For downstream analyses/comparisons, we will simply use the “full_depth” set of genotypes which were fed through BEAGLE, but, as we see, are remarkably similar to the non-imputed versions (but which are also probably somewhat more accurate.)

Full depth imputed vs thinned imputed

cimp <- new_fish %>%
  count(GT012_full_depth, GT012_thinned) %>%
  filter(!is.na(GT012_full_depth) & !is.na(GT012_thinned)) %>%
  group_by(GT012_full_depth) %>%
  mutate(ppn = n / sum(n))
cimp

Aha! This is interesting. Although the whoa-estimated het miscall rate was down around 5%, in this analysis it appears to be considerably higher, with miscalls to reference heterozygotes occuring at a higher rate than miscalls to alternate homozygotes. We can use these (and related) results to simulate the effect of imputation errors.

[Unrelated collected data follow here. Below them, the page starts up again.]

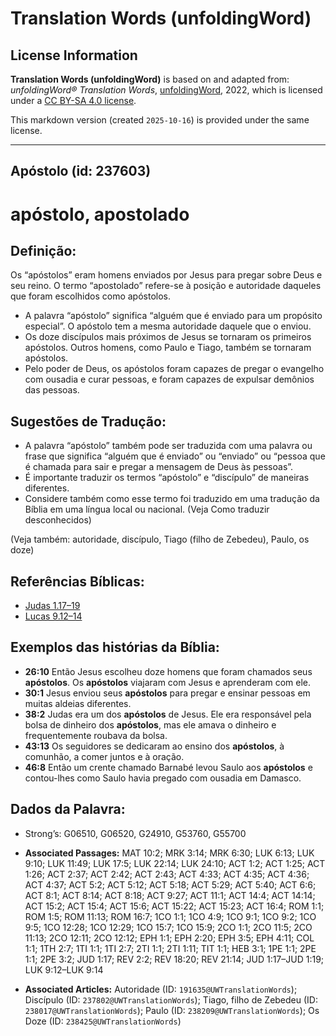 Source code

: # Translation Words (unfoldingWord)

## License Information

**Translation Words (unfoldingWord)** is based on and adapted from: _unfoldingWord® Translation Words_, [unfoldingWord](https://unfoldingword.org/utw), 2022, which is licensed under a [CC BY-SA 4.0 license](https://creativecommons.org/licenses/by-sa/4.0/legalcode.en).

This markdown version (created `2025-10-16`) is provided under the same license.



--------------------------------

## Apóstolo (id: 237603)

apóstolo, apostolado
====================

Definição:
----------

Os “apóstolos” eram homens enviados por Jesus para pregar sobre Deus e seu reino. O termo “apostolado” refere\-se à posição e autoridade daqueles que foram escolhidos como apóstolos.

* A palavra “apóstolo” significa “alguém que é enviado para um propósito especial”. O apóstolo tem a mesma autoridade daquele que o enviou.
* Os doze discípulos mais próximos de Jesus se tornaram os primeiros apóstolos. Outros homens, como Paulo e Tiago, também se tornaram apóstolos.
* Pelo poder de Deus, os apóstolos foram capazes de pregar o evangelho com ousadia e curar pessoas, e foram capazes de expulsar demônios das pessoas.

Sugestões de Tradução:
----------------------

* A palavra “apóstolo” também pode ser traduzida com uma palavra ou frase que significa “alguém que é enviado” ou “enviado” ou “pessoa que é chamada para sair e pregar a mensagem de Deus às pessoas”.
* É importante traduzir os termos “apóstolo” e “discípulo” de maneiras diferentes.
* Considere também como esse termo foi traduzido em uma tradução da Bíblia em uma língua local ou nacional. (Veja Como traduzir desconhecidos)

(Veja também: autoridade, discípulo, Tiago (filho de Zebedeu), Paulo, os doze)

Referências Bíblicas:
---------------------

* [Judas 1\.17–19](https://ref.ly/Jude1:17-Jude1:19)
* [Lucas 9\.12–14](https://ref.ly/Luke9:12-Luke9:14)

Exemplos das histórias da Bíblia:
---------------------------------

* **26:10** Então Jesus escolheu doze homens que foram chamados seus **apóstolos**. Os **apóstolos** viajaram com Jesus e aprenderam com ele.
* **30:1** Jesus enviou seus **apóstolos** para pregar e ensinar pessoas em muitas aldeias diferentes.
* **38:2** Judas era um dos **apóstolos** de Jesus. Ele era responsável pela bolsa de dinheiro dos **apóstolos**, mas ele amava o dinheiro e frequentemente roubava da bolsa.
* **43:13** Os seguidores se dedicaram ao ensino dos **apóstolos**, à comunhão, a comer juntos e à oração.
* **46:8** Então um crente chamado Barnabé levou Saulo aos **apóstolos** e contou\-lhes como Saulo havia pregado com ousadia em Damasco.

Dados da Palavra:
-----------------

* Strong’s: G06510, G06520, G24910, G53760, G55700

* **Associated Passages:** MAT 10:2; MRK 3:14; MRK 6:30; LUK 6:13; LUK 9:10; LUK 11:49; LUK 17:5; LUK 22:14; LUK 24:10; ACT 1:2; ACT 1:25; ACT 1:26; ACT 2:37; ACT 2:42; ACT 2:43; ACT 4:33; ACT 4:35; ACT 4:36; ACT 4:37; ACT 5:2; ACT 5:12; ACT 5:18; ACT 5:29; ACT 5:40; ACT 6:6; ACT 8:1; ACT 8:14; ACT 8:18; ACT 9:27; ACT 11:1; ACT 14:4; ACT 14:14; ACT 15:2; ACT 15:4; ACT 15:6; ACT 15:22; ACT 15:23; ACT 16:4; ROM 1:1; ROM 1:5; ROM 11:13; ROM 16:7; 1CO 1:1; 1CO 4:9; 1CO 9:1; 1CO 9:2; 1CO 9:5; 1CO 12:28; 1CO 12:29; 1CO 15:7; 1CO 15:9; 2CO 1:1; 2CO 11:5; 2CO 11:13; 2CO 12:11; 2CO 12:12; EPH 1:1; EPH 2:20; EPH 3:5; EPH 4:11; COL 1:1; 1TH 2:7; 1TI 1:1; 1TI 2:7; 2TI 1:1; 2TI 1:11; TIT 1:1; HEB 3:1; 1PE 1:1; 2PE 1:1; 2PE 3:2; JUD 1:17; REV 2:2; REV 18:20; REV 21:14; JUD 1:17–JUD 1:19; LUK 9:12–LUK 9:14
* **Associated Articles:** Autoridade (ID: `191635@UWTranslationWords`); Discípulo (ID: `237802@UWTranslationWords`); Tiago, filho de Zebedeu (ID: `238017@UWTranslationWords`); Paulo (ID: `238209@UWTranslationWords`); Os Doze (ID: `238425@UWTranslationWords`)


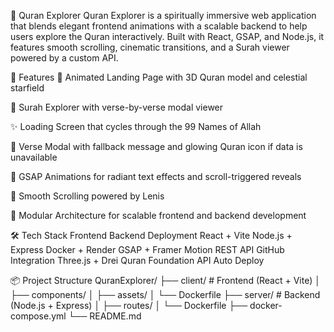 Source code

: 📖 Quran Explorer
Quran Explorer is a spiritually immersive web application that blends elegant frontend animations with a scalable backend to help users explore the Quran interactively. Built with React, GSAP, and Node.js, it features smooth scrolling, cinematic transitions, and a Surah viewer powered by a custom API.

🌟 Features
🔮 Animated Landing Page with 3D Quran model and celestial starfield

📜 Surah Explorer with verse-by-verse modal viewer

✨ Loading Screen that cycles through the 99 Names of Allah

📘 Verse Modal with fallback message and glowing Quran icon if data is unavailable

🎨 GSAP Animations for radiant text effects and scroll-triggered reveals

🚀 Smooth Scrolling powered by Lenis

🧠 Modular Architecture for scalable frontend and backend development

🛠️ Tech Stack
Frontend	Backend	Deployment
React + Vite	Node.js + Express	Docker + Render
GSAP + Framer Motion	REST API	GitHub Integration
Three.js + Drei	Quran Foundation API	Auto Deploy

📦 Project Structure
QuranExplorer/
├── client/          # Frontend (React + Vite)
│   ├── components/
│   ├── assets/
│   └── Dockerfile
├── server/          # Backend (Node.js + Express)
│   ├── routes/
│   └── Dockerfile
├── docker-compose.yml
└── README.md
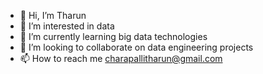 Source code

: - 👋 Hi, I’m Tharun
- 👀 I’m interested in data
- 🌱 I’m currently learning big data technologies
- 💞️ I’m looking to collaborate on data engineering projects
- 📫 How to reach me charapallitharun@gmail.com

<!---
Tharun000/Tharun000 is a ✨ special ✨ repository because its `README.md` (this file) appears on your GitHub profile.
You can click the Preview link to take a look at your changes.
--->
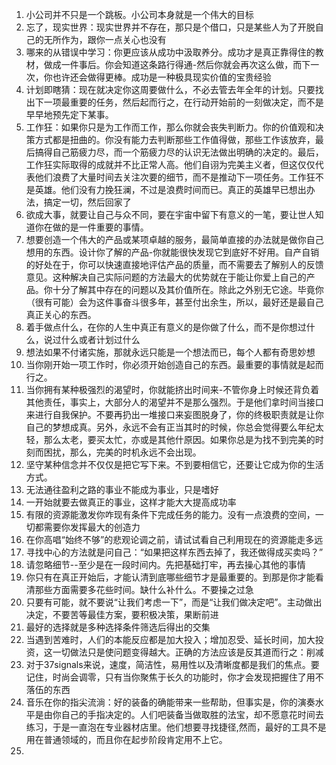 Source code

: 1. 小公司并不只是一个跳板。小公司本身就是一个伟大的目标
2. 忘了，现实世界：现实世界并不存在，那只是个借口，只是某些人为了开脱自己的无所作为，跟你一点关心也没有
3. 哪来的从错误中学习：你更应该从成功中汲取养分。成功才是真正靠得住的教材，做成一件事后。你会知道这条路行得通-然后你就会再次这么做，而下一次，你也许还会做得更棒。成功是一种极具现实价值的宝贵经验
4. 计划即瞎猜：现在就决定你这周要做什么，不必去管去年全年的计划。只要找出下一项最重要的任务，然后起而行之，在行动开始前的一刻做决定，而不是早早地预先定下某事。
5. 工作狂：如果你只是为工作而工作，那么你就会丧失判断力。你的价值观和决策方式都是扭曲的。你没有能力去判断那些工作值得做，那些工作该放弃，最后搞得自己筋疲力尽，而一个筋疲力尽的认识无法做出明确的决定的。最后，工作狂实际取得的成就并不比正常人高。他们自诩为完美主义者，但这仅仅代表他们浪费了大量时间去关注次要的细节，而不是推动下一项任务。工作狂不是英雄。他们没有力挽狂澜，不过是浪费时间而已。真正的英雄早已想出办法，搞定一切，然后回家了
6. 欲成大事，就要让自己与众不同，要在宇宙中留下有意义的一笔，要让世人知道你在做的是一件重要的事情。
7. 想要创造一个伟大的产品或某项卓越的服务，最简单直接的办法就是做你自己想用的东西。设计你了解的产品-你就能很快发现它到底好不好用。自产自销的好处在于，你可以快速直接地评估产品的质量，而不需要去了解别人的反馈意见。这种解决自己实际问题的方法最大的优势就在于能让你爱上自己的产品。你十分了解其中存在的问题以及其价值所在。除此之外别无它途。毕竟你（很有可能）会为这件事奋斗很多年，甚至付出余生，所以，最好还是最自己真正关心的东西。
8. 着手做点什么，在你的人生中真正有意义的是你做了什么，而不是你想过什么，说过什么或者计划过什么
9. 想法如果不付诸实施，那就永远只能是一个想法而已，每个人都有奇思妙想
10. 当你刚开始一项工作时，你必须开始创造自己的东西。最重要的事情就是起而行之。
11. 当你拥有某种极强烈的渴望时，你就能挤出时间来-不管你身上时候还背负着其他责任，事实上，大部分人的渴望并不是那么强烈。于是他们拿时间当接口来进行自我保护。不要再扔出一堆接口来妄图脱身了，你的终极职责就是让你自己的梦想成真。另外，永远不会有正当其时的时候，你总会觉得要么年纪太轻，那么太老，要买太忙，亦或是其他什原因。如果你总是为找不到完美的时刻而困扰，那么，完美的时机永远不会出现。
12. 坚守某种信念并不仅仅是把它写下来。不到要相信它，还要让它成为你的生活方式。
13. 无法通往盈利之路的事业不能成为事业，只是嗜好
14. 一开始就要去做真正的事业，这样才能大大提高成功率
15. 有限的资源能激发你咋现有条件下完成任务的能力。没有一点浪费的空间，一切都需要你发挥最大的创造力
16. 在你高唱“始终不够”的悲观论调之前，请试试看自己利用现在的资源能走多远
17. 寻找中心的方法就是问自己：“如果把这样东西去掉了，我还做得成买卖吗？”
18. 请忽略细节--至少是在一段时间内。先把基础打牢，再去操心其他的事情
19. 你只有在真正开始后，才能认清到底哪些细节才是最重要的。到那是你才能看清那些方面需要多花些时间。缺什么补什么。不要操之过急
20. 只要有可能，就不要说“让我们考虑一下”，而是“让我们做决定吧”。主动做出决定，不要苦等最佳方案，要积极决策，果断前进
21. 最好的选择就是多种选择条件筛选后得出的交集
22. 当遇到苦难时，人们的本能反应都是加大投入；增加忍受、延长时间，加大投资，这一切做法只是使问题变得越大。正确的方法应该是反其道而行之：削减
23. 对于37signals来说，速度，简洁性，易用性以及清晰度都是我们的焦点。要记住，时尚会调零，只有当你聚焦于长久的功能时，你才会发现把握住了用不落伍的东西
24. 音乐在你的指尖流淌：好的装备的确能带来一些帮助，但事实是，你的演奏水平是由你自己的手指决定的。人们吧装备当做取胜的法宝，却不愿意花时间去练习，于是一直泡在专业器材店里。他们想要寻找捷径,然而，最好的工具不是用在普通领域的，而且你在起步阶段肯定用不上它。
25.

Here is the overall rate of concordant/discordant calls

This is for the entire 5.16 Mb region.

cimp %>%
  mutate(correct = GT012_full_depth == GT012_thinned) %>%
  group_by(correct) %>%
  summarise(num = sum(n)) %>%
  mutate(ppn = num/sum(num))

Compare to alle freqs

# there are not super clear trends with allele frequency
new_fish %>%
  mutate(fcat = cut(fall_alt_freq, breaks = (-1:11)/10),
         scat = cut(spring_alt_freq, breaks = (-1:11)/10)) %>%
  count(fcat, scat, GT012_not_imputed, GT012_thinned) %>%
  filter(!is.na(GT012_not_imputed) & !is.na(GT012_thinned)) %>%
  group_by(fcat, scat, GT012_not_imputed) %>%
  mutate(ppn = n / sum(n)) %>% View()

Explore allele depths

When I have looked at these things before, the allele depths of the full-depth individuals have appeared somewhat imbalanced in the discordant calls.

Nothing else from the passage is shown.